WHAT THIS TASK INVOLVES. Return every entry exactly. Leave nothing out.

MATERIALS PROVIDED.
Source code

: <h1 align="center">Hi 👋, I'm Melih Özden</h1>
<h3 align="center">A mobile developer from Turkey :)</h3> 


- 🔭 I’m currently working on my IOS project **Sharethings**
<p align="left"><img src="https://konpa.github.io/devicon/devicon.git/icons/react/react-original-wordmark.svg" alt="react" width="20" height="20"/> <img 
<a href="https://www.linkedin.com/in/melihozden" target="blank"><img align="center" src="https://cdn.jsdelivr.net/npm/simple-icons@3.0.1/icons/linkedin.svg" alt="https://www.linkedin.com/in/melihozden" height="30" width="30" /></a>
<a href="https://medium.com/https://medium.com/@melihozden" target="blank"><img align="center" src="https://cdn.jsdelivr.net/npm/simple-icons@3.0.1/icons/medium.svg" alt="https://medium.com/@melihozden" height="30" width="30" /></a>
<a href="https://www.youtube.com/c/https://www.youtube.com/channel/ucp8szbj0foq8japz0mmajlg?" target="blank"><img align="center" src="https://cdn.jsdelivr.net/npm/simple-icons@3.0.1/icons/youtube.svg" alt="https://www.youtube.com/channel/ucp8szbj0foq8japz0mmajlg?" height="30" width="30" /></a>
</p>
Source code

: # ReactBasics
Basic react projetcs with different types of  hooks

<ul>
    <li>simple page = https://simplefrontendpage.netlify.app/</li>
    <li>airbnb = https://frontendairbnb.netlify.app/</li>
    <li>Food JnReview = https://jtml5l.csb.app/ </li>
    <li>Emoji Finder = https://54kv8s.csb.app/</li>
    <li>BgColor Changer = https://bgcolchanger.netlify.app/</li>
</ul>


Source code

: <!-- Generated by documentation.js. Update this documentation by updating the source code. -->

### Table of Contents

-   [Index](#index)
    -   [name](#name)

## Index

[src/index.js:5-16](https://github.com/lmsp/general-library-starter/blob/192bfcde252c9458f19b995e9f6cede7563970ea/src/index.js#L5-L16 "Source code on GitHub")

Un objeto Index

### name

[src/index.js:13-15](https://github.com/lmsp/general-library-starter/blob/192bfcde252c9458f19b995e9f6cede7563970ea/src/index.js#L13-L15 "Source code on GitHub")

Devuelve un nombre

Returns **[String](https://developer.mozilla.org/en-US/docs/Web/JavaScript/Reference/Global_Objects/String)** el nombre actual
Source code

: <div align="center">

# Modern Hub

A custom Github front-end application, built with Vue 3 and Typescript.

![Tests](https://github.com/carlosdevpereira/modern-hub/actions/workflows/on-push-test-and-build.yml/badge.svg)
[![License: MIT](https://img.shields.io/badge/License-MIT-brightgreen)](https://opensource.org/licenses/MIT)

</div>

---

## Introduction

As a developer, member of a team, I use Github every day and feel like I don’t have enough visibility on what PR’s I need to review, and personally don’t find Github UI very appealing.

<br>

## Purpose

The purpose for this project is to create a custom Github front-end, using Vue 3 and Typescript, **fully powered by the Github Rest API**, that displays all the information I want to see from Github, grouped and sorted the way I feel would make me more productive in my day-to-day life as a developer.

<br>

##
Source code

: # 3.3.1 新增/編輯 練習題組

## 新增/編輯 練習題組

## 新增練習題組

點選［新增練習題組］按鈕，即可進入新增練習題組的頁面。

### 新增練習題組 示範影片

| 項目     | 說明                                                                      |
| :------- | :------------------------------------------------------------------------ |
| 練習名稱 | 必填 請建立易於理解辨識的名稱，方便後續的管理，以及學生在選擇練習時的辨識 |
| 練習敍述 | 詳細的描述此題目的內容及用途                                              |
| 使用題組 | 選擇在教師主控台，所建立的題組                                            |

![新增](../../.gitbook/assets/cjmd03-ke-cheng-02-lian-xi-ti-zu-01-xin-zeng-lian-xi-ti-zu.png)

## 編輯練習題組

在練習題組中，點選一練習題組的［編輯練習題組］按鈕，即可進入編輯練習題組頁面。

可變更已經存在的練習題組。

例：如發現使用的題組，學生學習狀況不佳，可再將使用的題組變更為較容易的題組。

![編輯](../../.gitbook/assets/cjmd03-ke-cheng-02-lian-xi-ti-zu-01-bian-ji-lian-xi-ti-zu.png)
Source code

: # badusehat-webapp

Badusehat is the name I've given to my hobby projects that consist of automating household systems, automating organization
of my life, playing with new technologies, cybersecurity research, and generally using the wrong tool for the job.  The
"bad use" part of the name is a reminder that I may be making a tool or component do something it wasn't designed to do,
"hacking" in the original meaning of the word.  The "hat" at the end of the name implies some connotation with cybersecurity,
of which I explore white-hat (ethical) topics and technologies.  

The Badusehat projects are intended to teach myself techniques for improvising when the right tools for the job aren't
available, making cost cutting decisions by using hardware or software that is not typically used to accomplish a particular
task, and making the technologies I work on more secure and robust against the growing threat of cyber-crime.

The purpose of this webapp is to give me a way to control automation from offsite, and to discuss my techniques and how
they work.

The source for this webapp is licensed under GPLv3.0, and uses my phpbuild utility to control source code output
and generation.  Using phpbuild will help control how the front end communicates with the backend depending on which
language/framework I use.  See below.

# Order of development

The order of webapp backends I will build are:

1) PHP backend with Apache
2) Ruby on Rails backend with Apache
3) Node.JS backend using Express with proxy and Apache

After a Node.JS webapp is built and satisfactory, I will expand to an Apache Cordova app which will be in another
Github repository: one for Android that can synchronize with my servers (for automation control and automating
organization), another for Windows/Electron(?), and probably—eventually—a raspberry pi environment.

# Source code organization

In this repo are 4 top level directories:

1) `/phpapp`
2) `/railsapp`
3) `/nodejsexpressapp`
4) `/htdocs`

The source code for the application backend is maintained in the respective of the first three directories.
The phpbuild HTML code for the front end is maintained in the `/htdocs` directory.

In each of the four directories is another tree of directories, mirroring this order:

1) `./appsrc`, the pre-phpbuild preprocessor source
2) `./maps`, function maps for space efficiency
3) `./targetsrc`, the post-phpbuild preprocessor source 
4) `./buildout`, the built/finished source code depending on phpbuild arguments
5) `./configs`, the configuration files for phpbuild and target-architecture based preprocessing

ANSWER FOR THIS EXERCISE.
Source code

: <h1 align="center">Hi 👋, I'm Melih Özden</h1>
<h3 align="center">A mobile developer from Turkey :)</h3> 


- 🔭 I’m currently working on my IOS project **Sharethings**
<p align="left"><img src="https://konpa.github.io/devicon/devicon.git/icons/react/react-original-wordmark.svg" alt="react" width="20" height="20"/> <img 
<a href="https://www.linkedin.com/in/melihozden" target="blank"><img align="center" src="https://cdn.jsdelivr.net/npm/simple-icons@3.0.1/icons/linkedin.svg" alt="https://www.linkedin.com/in/melihozden" height="30" width="30" /></a>
<a href="https://medium.com/https://medium.com/@melihozden" target="blank"><img align="center" src="https://cdn.jsdelivr.net/npm/simple-icons@3.0.1/icons/medium.svg" alt="https://medium.com/@melihozden" height="30" width="30" /></a>
<a href="https://www.youtube.com/c/https://www.youtube.com/channel/ucp8szbj0foq8japz0mmajlg?" target="blank"><img align="center" src="https://cdn.jsdelivr.net/npm/simple-icons@3.0.1/icons/youtube.svg" alt="https://www.youtube.com/channel/ucp8szbj0foq8japz0mmajlg?" height="30" width="30" /></a>
</p>
Source code

: # ReactBasics
Basic react projetcs with different types of  hooks

<ul>
    <li>simple page = https://simplefrontendpage.netlify.app/</li>
    <li>airbnb = https://frontendairbnb.netlify.app/</li>
    <li>Food JnReview = https://jtml5l.csb.app/ </li>
    <li>Emoji Finder = https://54kv8s.csb.app/</li>
    <li>BgColor Changer = https://bgcolchanger.netlify.app/</li>
</ul>


Source code

: <!-- Generated by documentation.js. Update this documentation by updating the source code. -->

### Table of Contents

-   [Index](#index)
    -   [name](#name)

## Index

[src/index.js:5-16](https://github.com/lmsp/general-library-starter/blob/192bfcde252c9458f19b995e9f6cede7563970ea/src/index.js#L5-L16 "Source code on GitHub")

Un objeto Index

### name

[src/index.js:13-15](https://github.com/lmsp/general-library-starter/blob/192bfcde252c9458f19b995e9f6cede7563970ea/src/index.js#L13-L15 "Source code on GitHub")

Devuelve un nombre

Returns **[String](https://developer.mozilla.org/en-US/docs/Web/JavaScript/Reference/Global_Objects/String)** el nombre actual
Source code

: <div align="center">

# Modern Hub

A custom Github front-end application, built with Vue 3 and Typescript.

![Tests](https://github.com/carlosdevpereira/modern-hub/actions/workflows/on-push-test-and-build.yml/badge.svg)
[![License: MIT](https://img.shields.io/badge/License-MIT-brightgreen)](https://opensource.org/licenses/MIT)

</div>

---

## Introduction

As a developer, member of a team, I use Github every day and feel like I don’t have enough visibility on what PR’s I need to review, and personally don’t find Github UI very appealing.

<br>

## Purpose

The purpose for this project is to create a custom Github front-end, using Vue 3 and Typescript, **fully powered by the Github Rest API**, that displays all the information I want to see from Github, grouped and sorted the way I feel would make me more productive in my day-to-day life as a developer.

<br>

##
Source code

: # 3.3.1 新增/編輯 練習題組

## 新增/編輯 練習題組

## 新增練習題組

點選［新增練習題組］按鈕，即可進入新增練習題組的頁面。

### 新增練習題組 示範影片

| 項目     | 說明                                                                      |
| :------- | :------------------------------------------------------------------------ |
| 練習名稱 | 必填 請建立易於理解辨識的名稱，方便後續的管理，以及學生在選擇練習時的辨識 |
| 練習敍述 | 詳細的描述此題目的內容及用途                                              |
| 使用題組 | 選擇在教師主控台，所建立的題組                                            |

![新增](../../.gitbook/assets/cjmd03-ke-cheng-02-lian-xi-ti-zu-01-xin-zeng-lian-xi-ti-zu.png)

## 編輯練習題組

在練習題組中，點選一練習題組的［編輯練習題組］按鈕，即可進入編輯練習題組頁面。

可變更已經存在的練習題組。

例：如發現使用的題組，學生學習狀況不佳，可再將使用的題組變更為較容易的題組。

![編輯](../../.gitbook/assets/cjmd03-ke-cheng-02-lian-xi-ti-zu-01-bian-ji-lian-xi-ti-zu.png)
Source code

: # badusehat-webapp

Badusehat is the name I've given to my hobby projects that consist of automating household systems, automating organization
of my life, playing with new technologies, cybersecurity research, and generally using the wrong tool for the job.  The
"bad use" part of the name is a reminder that I may be making a tool or component do something it wasn't designed to do,
"hacking" in the original meaning of the word.  The "hat" at the end of the name implies some connotation with cybersecurity,
of which I explore white-hat (ethical) topics and technologies.  

The Badusehat projects are intended to teach myself techniques for improvising when the right tools for the job aren't
available, making cost cutting decisions by using hardware or software that is not typically used to accomplish a particular
task, and making the technologies I work on more secure and robust against the growing threat of cyber-crime.

The purpose of this webapp is to give me a way to control automation from offsite, and to discuss my techniques and how
they work.

The source for this webapp is licensed under GPLv3.0, and uses my phpbuild utility to control source code output
and generation.  Using phpbuild will help control how the front end communicates with the backend depending on which
language/framework I use.  See below.

# Order of development

The order of webapp backends I will build are:

1) PHP backend with Apache
2) Ruby on Rails backend with Apache
3) Node.JS backend using Express with proxy and Apache

After a Node.JS webapp is built and satisfactory, I will expand to an Apache Cordova app which will be in another
Github repository: one for Android that can synchronize with my servers (for automation control and automating
organization), another for Windows/Electron(?), and probably—eventually—a raspberry pi environment.

# Source code organization

In this repo are 4 top level directories:

1) `/phpapp`
2) `/railsapp`
3) `/nodejsexpressapp`
4) `/htdocs`

The source code for the application backend is maintained in the respective of the first three directories.
The phpbuild HTML code for the front end is maintained in the `/htdocs` directory.

In each of the four directories is another tree of directories, mirroring this order:

1) `./appsrc`, the pre-phpbuild preprocessor source
2) `./maps`, function maps for space efficiency
3) `./targetsrc`, the post-phpbuild preprocessor source 
4) `./buildout`, the built/finished source code depending on phpbuild arguments
5) `./configs`, the configuration files for phpbuild and target-architecture based preprocessing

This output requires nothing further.